WHAT I DID
Thursday, March 27
Midnight in New York, I'm taking stock of my glass apartment in the sky. I brought back nine dresses from El Salvador - eight old ones, one black tennis dress from El Tunco. All to be washed. Open the window. There is spring breeze now, all of a sudden, really, but I've been growing accustomed to real heat. These things I used to hate - dense hot air, beating sun, a day that stretches on under direct natural light, no end, no plans.... I would suddenly like to return to this, actually, over frigid and clipped stories about foggy northern coastlines and other things in that vein. Over stories about New York, and other things in that vein.
David has stayed in San Salvador, and then, Santa Teresa, Costa Rica. It would have been basically free for me to come and yes I have commitments here but not too many if we're being really honest. I would have become kind of a freak after three whole weeks in airbnbs that are calling themselves "hacker houses," though, is the main issue. And, I wanted to do laundry and stretch in the spring breeze, open the window, set an alarm. It would be so easy for me to untether the physical circumstances of my whole life, these days. It would be easy to have distance from New York, as the main thing, but distance from physicality more generally, too. I've done it before. Honestly, I'm not eighteen anymore, I don't think it makes sense for me to do it again.
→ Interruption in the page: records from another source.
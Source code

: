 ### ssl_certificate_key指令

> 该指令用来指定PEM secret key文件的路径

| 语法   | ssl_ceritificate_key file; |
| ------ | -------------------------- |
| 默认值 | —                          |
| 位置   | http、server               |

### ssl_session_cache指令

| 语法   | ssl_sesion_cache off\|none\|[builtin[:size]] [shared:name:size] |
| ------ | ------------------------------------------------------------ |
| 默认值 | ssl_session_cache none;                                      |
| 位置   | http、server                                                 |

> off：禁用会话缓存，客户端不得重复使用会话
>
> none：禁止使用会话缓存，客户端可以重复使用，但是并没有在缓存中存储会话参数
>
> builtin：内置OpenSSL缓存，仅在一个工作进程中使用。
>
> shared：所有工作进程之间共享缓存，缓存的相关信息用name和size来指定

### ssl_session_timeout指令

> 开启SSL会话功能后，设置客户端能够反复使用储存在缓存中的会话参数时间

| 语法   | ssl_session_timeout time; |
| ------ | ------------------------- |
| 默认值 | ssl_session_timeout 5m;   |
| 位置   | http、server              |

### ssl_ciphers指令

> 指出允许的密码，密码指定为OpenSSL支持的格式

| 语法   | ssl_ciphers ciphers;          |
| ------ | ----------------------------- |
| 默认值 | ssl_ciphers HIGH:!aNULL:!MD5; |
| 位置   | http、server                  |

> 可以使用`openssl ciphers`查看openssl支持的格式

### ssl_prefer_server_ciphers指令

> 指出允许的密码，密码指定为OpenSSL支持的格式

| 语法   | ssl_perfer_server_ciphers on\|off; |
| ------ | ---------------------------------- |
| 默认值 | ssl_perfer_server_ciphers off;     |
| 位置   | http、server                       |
I will probably stop being so strange and vague once I have even one conversation with my friends back in New York.
For now, it is very strange to be alone. Very strange to walk around even a small space, that even only temporarily, is belonging just to me. The past few weeks have been about eclipsing interiority with observation. Floating in realms that are foreign. Not El Salvador, even. The hacker house stuff more. The dialogue of it all, more.
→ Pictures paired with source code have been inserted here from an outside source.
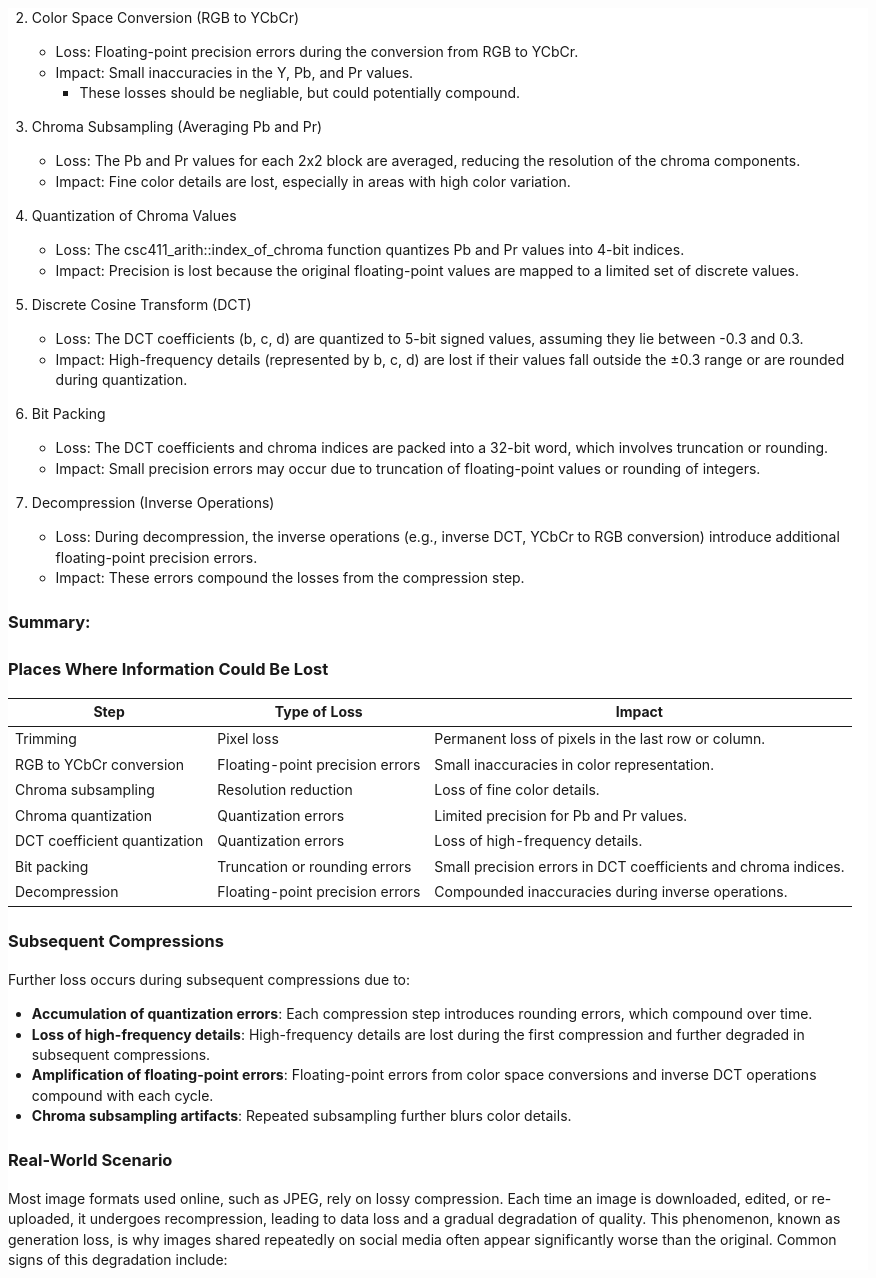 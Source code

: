 2. Color Space Conversion (RGB to YCbCr)
    - Loss: Floating-point precision errors during the conversion from RGB to YCbCr.
    - Impact: Small inaccuracies in the Y, Pb, and Pr values.
        - These losses should be negliable, but could potentially compound.

3. Chroma Subsampling (Averaging Pb and Pr)
    - Loss: The Pb and Pr values for each 2x2 block are averaged, reducing the resolution of the chroma components.
    - Impact: Fine color details are lost, especially in areas with high color variation.

4. Quantization of Chroma Values
    - Loss: The csc411_arith::index_of_chroma function quantizes Pb and Pr values into 4-bit indices.
    - Impact: Precision is lost because the original floating-point values are mapped to a limited set of discrete values.

5. Discrete Cosine Transform (DCT)
    - Loss: The DCT coefficients (b, c, d) are quantized to 5-bit signed values, assuming they lie between -0.3 and 0.3.
    - Impact: High-frequency details (represented by b, c, d) are lost if their values fall outside the ±0.3 range or are rounded during quantization.

6. Bit Packing
    - Loss: The DCT coefficients and chroma indices are packed into a 32-bit word, which involves truncation or rounding.
    - Impact: Small precision errors may occur due to truncation of floating-point values or rounding of integers.

7. Decompression (Inverse Operations)
    - Loss: During decompression, the inverse operations (e.g., inverse DCT, YCbCr to RGB conversion) introduce additional floating-point precision errors.
    - Impact: These errors compound the losses from the compression step.

### Summary:
### Places Where Information Could Be Lost
| Step                         | Type of Loss                          | Impact                                                                 |
|------------------------------|---------------------------------------|------------------------------------------------------------------------|
| Trimming                     | Pixel loss                            | Permanent loss of pixels in the last row or column.                    |
| RGB to YCbCr conversion      | Floating-point precision errors       | Small inaccuracies in color representation.                           |
| Chroma subsampling           | Resolution reduction                  | Loss of fine color details.                                            |
| Chroma quantization          | Quantization errors                   | Limited precision for Pb and Pr values.                                |
| DCT coefficient quantization | Quantization errors                   | Loss of high-frequency details.                                        |
| Bit packing                  | Truncation or rounding errors         | Small precision errors in DCT coefficients and chroma indices.         |
| Decompression                | Floating-point precision errors       | Compounded inaccuracies during inverse operations.                     |

### Subsequent Compressions
Further loss occurs during subsequent compressions due to:
- **Accumulation of quantization errors**: Each compression step introduces rounding errors, which compound over time.
- **Loss of high-frequency details**: High-frequency details are lost during the first compression and further degraded in subsequent compressions.
- **Amplification of floating-point errors**: Floating-point errors from color space conversions and inverse DCT operations compound with each cycle.
- **Chroma subsampling artifacts**: Repeated subsampling further blurs color details.
### Real-World Scenario
Most image formats used online, such as JPEG, rely on lossy compression. Each time an image is downloaded, edited, or re-uploaded, it undergoes recompression, leading to data loss and a gradual degradation of quality. This phenomenon, known as generation loss, is why images shared repeatedly on social media often appear significantly worse than the original. Common signs of this degradation include:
The other reason I am here, home, abandoned visions of a hologram of Santa Teresa and also I already really miss my boyfriend - well there was responsibility and laundry and the reading and the stories to finish but also, the lunar eclipse played a role for sure. Something about the Earthquakes and Volcanoes. The floods and the fights. Seek less direct attention from that vivid piercing beaming beating sky. Seek solid ground, I saw someone say online. So, I did. I'm back in stupid dumb New York. Window open. You can barely feel all that fresh air.



Friday, March 28
I do go for a walk in the morning, and I do still love New York, I decide.
I want to have very delicate arms and boundless energy. I want to have tremendous discipline in a way so as to elicit joie de vivre, and also paths of clarity.
The brain fog is so bad today. In the middle of the night, the jet lag woke me up, and I hate sleeping alone in this apartment. I'm sorry, I know I’m being a child but I hate it, the emptiness, when I wake up from paralysis, there are often moments of brief delusion. Alone, glass house, I have to talk myself down.
I’ve tried to bring myself to life, today - long walk, two protein bars, slice of papaya, sushi roll for dinner, diet coke and cigarette, make a Vlog, make a Call.
David had sleep paralysis, too, last night, he tells me on the phone. This is weird, because usually, this is a plight that is just for me. In real life, there was a creepy elderly woman occupying the hacker house in El Salvador, too.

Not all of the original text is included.